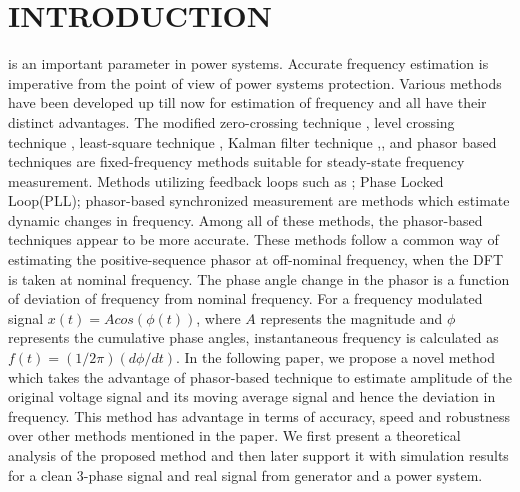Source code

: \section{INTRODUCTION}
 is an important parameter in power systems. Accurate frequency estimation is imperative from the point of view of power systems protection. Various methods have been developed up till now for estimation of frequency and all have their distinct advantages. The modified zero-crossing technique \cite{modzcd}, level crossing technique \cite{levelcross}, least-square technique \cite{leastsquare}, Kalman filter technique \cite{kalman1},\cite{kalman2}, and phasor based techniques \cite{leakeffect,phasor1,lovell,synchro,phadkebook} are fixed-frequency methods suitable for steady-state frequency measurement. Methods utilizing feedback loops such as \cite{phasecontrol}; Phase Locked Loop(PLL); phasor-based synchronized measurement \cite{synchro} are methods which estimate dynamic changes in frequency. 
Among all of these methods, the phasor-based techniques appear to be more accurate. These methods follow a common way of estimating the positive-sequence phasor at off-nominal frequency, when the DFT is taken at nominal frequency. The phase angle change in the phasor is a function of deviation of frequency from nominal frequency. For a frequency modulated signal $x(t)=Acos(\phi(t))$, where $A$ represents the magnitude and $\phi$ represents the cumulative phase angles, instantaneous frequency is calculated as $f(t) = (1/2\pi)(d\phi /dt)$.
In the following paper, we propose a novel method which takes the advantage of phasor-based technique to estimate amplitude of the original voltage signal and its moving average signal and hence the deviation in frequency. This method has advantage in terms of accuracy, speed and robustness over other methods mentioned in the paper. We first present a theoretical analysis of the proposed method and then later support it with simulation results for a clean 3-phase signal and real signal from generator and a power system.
======
### What the exercise asks
Your task is a word-for-word transcription of the entries, leaving out all pictures.

### Result for this task
Source code

: \section{INTRODUCTION}
 is an important parameter in power systems. Accurate frequency estimation is imperative from the point of view of power systems protection. Various methods have been developed up till now for estimation of frequency and all have their distinct advantages. The modified zero-crossing technique \cite{modzcd}, level crossing technique \cite{levelcross}, least-square technique \cite{leastsquare}, Kalman filter technique \cite{kalman1},\cite{kalman2}, and phasor based techniques \cite{leakeffect,phasor1,lovell,synchro,phadkebook} are fixed-frequency methods suitable for steady-state frequency measurement. Methods utilizing feedback loops such as \cite{phasecontrol}; Phase Locked Loop(PLL); phasor-based synchronized measurement \cite{synchro} are methods which estimate dynamic changes in frequency. 
Among all of these methods, the phasor-based techniques appear to be more accurate. These methods follow a common way of estimating the positive-sequence phasor at off-nominal frequency, when the DFT is taken at nominal frequency. The phase angle change in the phasor is a function of deviation of frequency from nominal frequency. For a frequency modulated signal $x(t)=Acos(\phi(t))$, where $A$ represents the magnitude and $\phi$ represents the cumulative phase angles, instantaneous frequency is calculated as $f(t) = (1/2\pi)(d\phi /dt)$.
In the following paper, we propose a novel method which takes the advantage of phasor-based technique to estimate amplitude of the original voltage signal and its moving average signal and hence the deviation in frequency. This method has advantage in terms of accuracy, speed and robustness over other methods mentioned in the paper. We first present a theoretical analysis of the proposed method and then later support it with simulation results for a clean 3-phase signal and real signal from generator and a power system.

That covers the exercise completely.